I realised that I wanted to help others connect with who they really are, as well as being able to support people through both personal and professional adversity. These are just some of the gifts that therapy had given to me, and I wanted to be able to help others experience that.
Where did you train?
At the Psychosynthesis Trust in London
Can you tell us about the type of therapy you practise?
Psychosynthesis counselling is an integrative approach which not only looks at the causes of the issues clients are facing, but also focuses on how to move forwards from a crisis with renewed meaning and purpose.
This is embedded in the explorative and empathic way that I work with clients. My approach is relational, meaning that together we spend time exploring why they react in certain ways, how and why patterns have formed, and how they can move forwards in a way that is more fulfilling.
How does psychosynthesis counselling help with symptoms of stress, anxiety, and overwhelm?
One of the things that I love about the psychosynthesis model is that it works with our mind, body, and feelings. I work with these three aspects to understand how stress, anxiety, or overwhelm may be impacting a clients life – what are their thoughts, what happens in their body, and what feelings are present when they’re experiencing these symptoms. This helps to build awareness and is often the starting point of the process for clients to know themselves better, and to be able to identify when these symptoms are arising by looking at the clues in their mind, body or feelings. From here we can then begin to understand when these patterns may have begun, and begin to work with embedding new patterns to respond to situations differently going forwards, to move forwards into a more meaningful, integrated, and healthy way of being.
What sort of people do you usually see?
I work with individuals (adults over 18), couples, and organisations.

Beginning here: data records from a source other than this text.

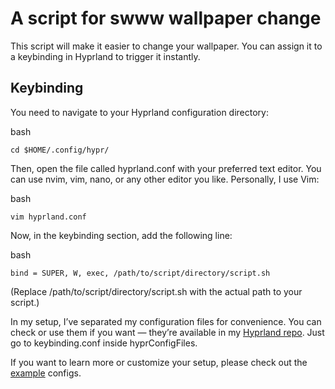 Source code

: # A script for swww wallpaper change

This script will make it easier to change your wallpaper.
You can assign it to a keybinding in Hyprland to trigger it instantly.

## Keybinding

You need to navigate to your Hyprland configuration directory:

bash
```
cd $HOME/.config/hypr/
```
Then, open the file called hyprland.conf with your preferred text editor. You can use nvim, vim, nano, or any other editor you like.
Personally, I use Vim:

bash
```
vim hyprland.conf
```
Now, in the keybinding section, add the following line:

bash
```
bind = SUPER, W, exec, /path/to/script/directory/script.sh
```
(Replace /path/to/script/directory/script.sh with the actual path to your script.)

In my setup, I’ve separated my configuration files for convenience. You can check or use them if you want — they’re available in my [Hyprland repo](https://github.com/nirojnaik12/hyprlandDotfile). Just go to keybinding.conf inside hyprConfigFiles.

If you want to learn more or customize your setup, please check out the [example](https://github.com/LGFae/swww/tree/main/example_scripts) configs.
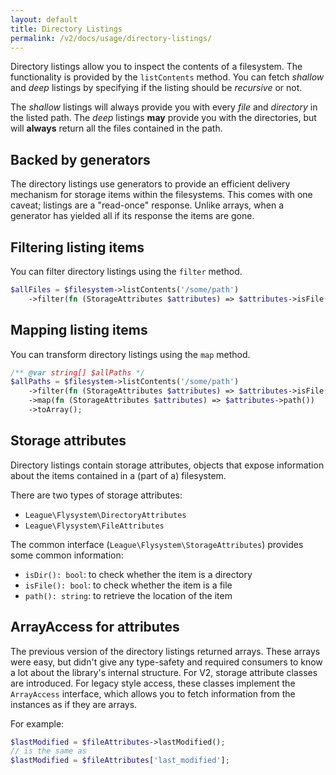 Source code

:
 ```yaml
---
layout: default
title: Directory Listings
permalink: /v2/docs/usage/directory-listings/
---
```


Directory listings allow you to inspect the contents of a filesystem. The functionality
is provided by the `listContents` method. You can fetch _shallow_ and _deep_ listings by
specifying if the listing should be _recursive_ or not.

The _shallow_ listings will always provide you with every _file_ and _directory_ in the
listed path. The _deep_ listings **may** provide you with the directories, but will **always**
return all the files contained in the path.

## Backed by generators

The directory listings use generators to provide an efficient delivery mechanism for
storage items within the filesystems. This comes with one caveat; listings are a "read-once"
response. Unlike arrays, when a generator has yielded all if its response the items are gone.

## Filtering listing items

You can filter directory listings using the `filter` method.

```php
$allFiles = $filesystem->listContents('/some/path')
    ->filter(fn (StorageAttributes $attributes) => $attributes->isFile());
``` 

## Mapping listing items

You can transform directory listings using the `map` method.

```php
/** @var string[] $allPaths */
$allPaths = $filesystem->listContents('/some/path')
    ->filter(fn (StorageAttributes $attributes) => $attributes->isFile())
    ->map(fn (StorageAttributes $attributes) => $attributes->path())
    ->toArray();
```

## Storage attributes

Directory listings contain storage attributes, objects that expose information about
the items contained in a (part of a) filesystem.

There are two types of storage attributes:

- `League\Flysystem\DirectoryAttributes`
- `League\Flysystem\FileAttributes`

The common interface (`League\Flysystem\StorageAttributes`) provides some common information:

- `isDir(): bool`: to check whether the item is a directory
- `isFile(): bool`: to check whether the item is a file
- `path(): string`: to retrieve the location of the item

## ArrayAccess for attributes

The previous version of the directory listings returned arrays. These arrays were easy, but
didn't give any type-safety and required consumers to know a lot about the library's internal
structure. For V2, storage attribute classes are introduced. For legacy style access, these
classes implement the `ArrayAccess` interface, which allows you to fetch information from
the instances as if they are arrays.

For example:

```php
$lastModified = $fileAttributes->lastModified();
// is the same as
$lastModified = $fileAttributes['last_modified'];
```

Many of my clients may look like they are coping from the outside, but the reality is they are often struggling. This may be because of a specific life event or transition, or they may be experiencing feelings of overwhelm, anxiety, depression, stress, often as a result of struggling to balance a demanding work schedule with a harmonious home life. I work with supporting clients who are tackling emotional, relational, or psychological difficulties, and the impact both at home and at work.
What do you like about being a therapist?
I feel so privileged to travel alongside my clients on their journey. Listening, emphasising, and supporting them through periods of change, challenge, and transition is an honour. Seeing someone transform through this deep work is truly amazing.
What is less pleasant?
I definitely underestimated the amount of admin that’s needed, and my ability to procrastinate in doing this admin!
How long you’ve been with welldoing.org and what you think of us?
I am still new to welldoing.org, but I love the range of support tools and the information and articles available for clients.
Do you ever suggest books or apps to clients?
The books that I suggest really depends on each client. I haven’t recommended apps in the past, but I’ve been very impressed with Calm, especially their sleep meditations and stories, so I can imagine recommending that in the future.
What you do for your own mental health?
Physical activity has always been a big part of my self-care, as well as getting into nature. Luckily my very energetic dog means that I get a daily dose of both as I chase after her in the woods desperately trying to distract her from the squirrels.
You are a therapist in Central and North London. What can you share with us about seeing clients in those areas?
London-based clients often have very demanding work lives and live life at a pace which large cities seem to demand. As a result people are often struggling to balance work and home, and how to manage both the pressures and rewards of such busy lives.
What’s your consultation room like?
I am currently working online from my home therapy room, but as and when it’s safe to do so I will return to face-to-face in my lovely home office and the beautiful rooms I rent in central London.
What do you wish people knew about therapy?
That there can be many joyful moments in therapy, and that the relationship between the therapist and client is the key to building a nurturing and trusting environment where transformation is possible.
What did you learn about yourself in therapy?
That at times of stress and overwhelm I will still revert to my habit of trying to work out everything in my mind, and that sometimes what I most need is to step out of my thoughts and connect to my feelings and body.